Rotating rigid disk magnetic storage devices (sometimes referred to as "drives") typically utilize data transducers which fly upon an air cushion immediately adjacent to the storage surface. The transducer is held just above the surface by an air bearing effect.
In disk drives employing such technology the data transducers are supported by a carriage assembly which is normally biased to position the transducers at a predetermined landing zone on the disk storage surface. In some cases the landing zone is located inside the innermost annular data storage track of the storage surface. In some cases, the driving mechanism may be a linear translator such as a linear voice coil solenoid. In other cases the driver may be a stepper motor or a rotary actuator. In any event, when power is removed, or when the storage disks are not rotating at their normal operating speed, the back EMF of the rotational motor powers the heads to a landing zone where the latch holds them.
The disk storage surface is typically coated with a very thin magnetic material which stores the recorded data for later retrieval and/or replacement. The storage surface is packed with very high data densities, on the order of 10,000,000 bits or more per inch. The storage surface is particularly sensitive to being damaged. Any minute scratch or indentation may deform the storage surface, with resultant loss of data and data storage capability at the damage site.
The movement of a data transducer across the recording surface in the absence of the air bearing or cushion may result in damage to the storage surface from minute scratches or dents. The damage or deformity is caused because of a loading force provided to the transducer to urge it against the disk surface. The loading force is opposed to the force generated by the air bearing effect. The loading force is provided with a value which causes the transducer to come within 1 to 2 microinches of the storage surface during operation.
When the drive is not in operation, the loading force applied to the transducer may be sufficient to dent or gouge the storage surface in the absence of the protective air cushion. Also, the storage surfaces may be dented if the transducers are susceptible to severe, complex rotational and/or translational forces sometimes encountered during unusually rough shipping and handling. As disk drives become smaller, and as they move through commerce by common carriers unaccustomed to handling delicate instruments, such drives have become susceptible to storage surface damage arising from severe handling.
The most common damage sustained by severe handling has been denting of the storage surface. Such dents are caused by severe shock forces having substantial components normal to the parallel planes of the disk surfaces. As already mentioned, such dents are known to prevent the drive from storing data at the locations thereof. If such dents occur during shipment and/or handling between the factory and the user, their presence will go undetected until data storage errors are encountered by the user.
The requirement to lock the data transducer assembly of a rotating rigid disk data storage device during shipment and handling is recognized in the prior art. There are three general approaches: mechanical locking devices; solenoid safety latches which are disengaged only when the drive is in operation; and, permanent magnet latches which lock the assembly against movement in response to shocks below a threshold force level.

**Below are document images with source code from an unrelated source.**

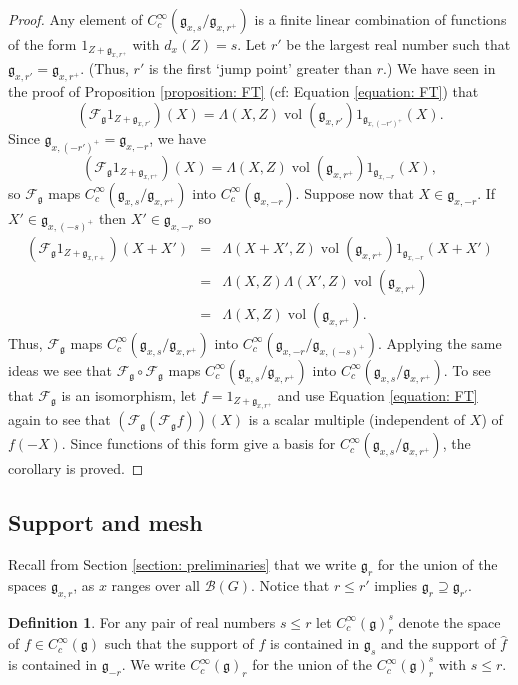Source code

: \documentclass[11pt]{amsart}
\theoremstyle{definition}
\newtheorem{definition}[theorem]{Definition}
\theoremstyle{remark}
\numberwithin{equation}{theorem}
\def\GF{{G}}
\def\gF{{\mathfrak{g}}}
\def\kill#1#2{{\Lambda\left({#1},{#2}\right)}}
\def\B{{\mathcal{B}}}
\def\Fourier{{\mathcal{F}}}
\def\Sch#1{{C^\infty_c(#1)}}
\def\rightcoset{{ / }}
\def\vol{{\operatorname{vol}}}
\def\vol{\operatorname{vol}}
\begin{document}
\begin{proof}
Any element of $\Sch{\gF_{x,s}\rightcoset\gF_{x,r^+}}$ is a finite
linear combination of functions of the form $1_{Z+\gF_{x,r^+}}$
with $d_x(Z) = s$. Let $r'$ be the largest real number such that
$\gF_{x,r'} = \gF_{x,r^+}$. (Thus, $r'$ is the first `jump point'
greater than $r$.) We have seen in the proof of Proposition
\ref{proposition: FT} (cf: Equation \ref{equation: FT}) that
\[
(\Fourier_\gF 1_{Z+\gF_{x,r'}})(X) = \kill{X}{Z} \vol(\gF_{x,r'})
1_{\gF_{x,(-r')^+}}(X).
\]
Since $\gF_{x,(-r')^+} = \gF_{x,-r}$, we have
\[
(\Fourier_\gF 1_{Z+\gF_{x,r^+}})(X) = \kill{X}{Z}
\vol(\gF_{x,r^+}) 1_{\gF_{x,-r}}(X),
\]
so $\Fourier_\gF$ maps $\Sch{\gF_{x,s}\rightcoset\gF_{x,r^+}}$
into $\Sch{\gF_{x,-r}}$. Suppose now that $X\in \gF_{x,-r}$. If
$X' \in \gF_{x,(-s)^+}$ then $X'\in \gF_{x,-r}$ so
\begin{eqnarray*}
(\Fourier_\gF 1_{Z+\gF_{x,r+}})(X+X')
 &=& \kill{X+X'}{Z}\vol(\gF_{x,r^+}) 1_{\gF_{x,-r}}(X+X')\\
 &=& \kill{X}{Z}\kill{X'}{Z}\vol(\gF_{x,r^+})\\
 &=& \kill{X}{Z}\vol(\gF_{x,r^+}).
\end{eqnarray*}
Thus, $\Fourier_\gF$ maps $\Sch{\gF_{x,s}\rightcoset\gF_{x,r^+}}$
into $\Sch{\gF_{x,-r}/\gF_{x,(-s)^+}}$. Applying the same ideas we
see that $\Fourier_\gF\circ \Fourier_\gF$ maps
$\Sch{\gF_{x,s}\rightcoset\gF_{x,r^+}}$ into
$\Sch{\gF_{x,s}\rightcoset\gF_{x,r^+}}$. To see that $\Fourier_\gF$
is an isomorphism, let $f = 1_{Z+\gF_{x,r^+}}$ and use Equation
\ref{equation: FT} again to see that $(\Fourier_\gF(\Fourier_\gF
f))(X)$ is a scalar multiple (independent of $X$) of $f(-X)$. Since
functions of this form give a basis for
$\Sch{\gF_{x,s}\rightcoset\gF_{x,r^+}}$, the corollary is proved.
\end{proof}


\subsection{Support and mesh}

Recall from Section \ref{section: preliminaries} that we write
$\gF_{r}$ for the union of the spaces $\gF_{x,r}$, as $x$ ranges
over all $\B(\GF)$. Notice that $r\leq r'$ implies $\gF_r
\supseteq \gF_{r'}$.

\begin{definition}\label{definition: depth r Hecke} For any pair
of real numbers $s\leq r$ let $\Sch{\gF}^s_r$ denote the space of
$f\in\Sch{\gF}$ such that the support of $f$ is contained in
$\gF_s$ and the support of $\widehat{f}$ is contained in
$\gF_{-r}$.
We write $\Sch{\gF}_r$ for the union of the $\Sch{\gF}_r^s$ with $s\leq r$.
\end{definition}
\end{document}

Mechanical latches come in many forms. One is an air-driven device (see U.S. Pat. No. 4,979,062) which uses air currents generated by the moving disc. Another is a counter rotating device that is activated by shocks and is spring loaded. Both types work most of the time. Solenoids are usually effective (see U.S. Pat. No. 5,216,682; 4,965,684; 5,694,271), but they add additional cost and power consumption overhead. Permanent magnets are only partially effective (see U.S. Pat. No. 5,170,300 and 5,452,159). They have the drawback that very severe shocks to the drive may overcome the locking force, leading directly to the infliction of the damage sought to be avoided.
One drawback of disk drives is that the unit must be assembled and operated in a very clean, dust free environment. Once assembled, the drive is enclosed within a hermetically sealed housing to protect against intrusion of unfiltered ambient air. This ultra-clean environment renders impractical the use of temporary, removable locking members or devices to manually lock the actuator assembly within the disk drive enclosure.
A need has therefore arisen to provide a more satisfactory locking mechanism which will lock the data transducer assembly at a safe position whenever severe mechanical forces or shocks might be encountered, and which will release to enable normal operation of the drive when the storage disks are rotating.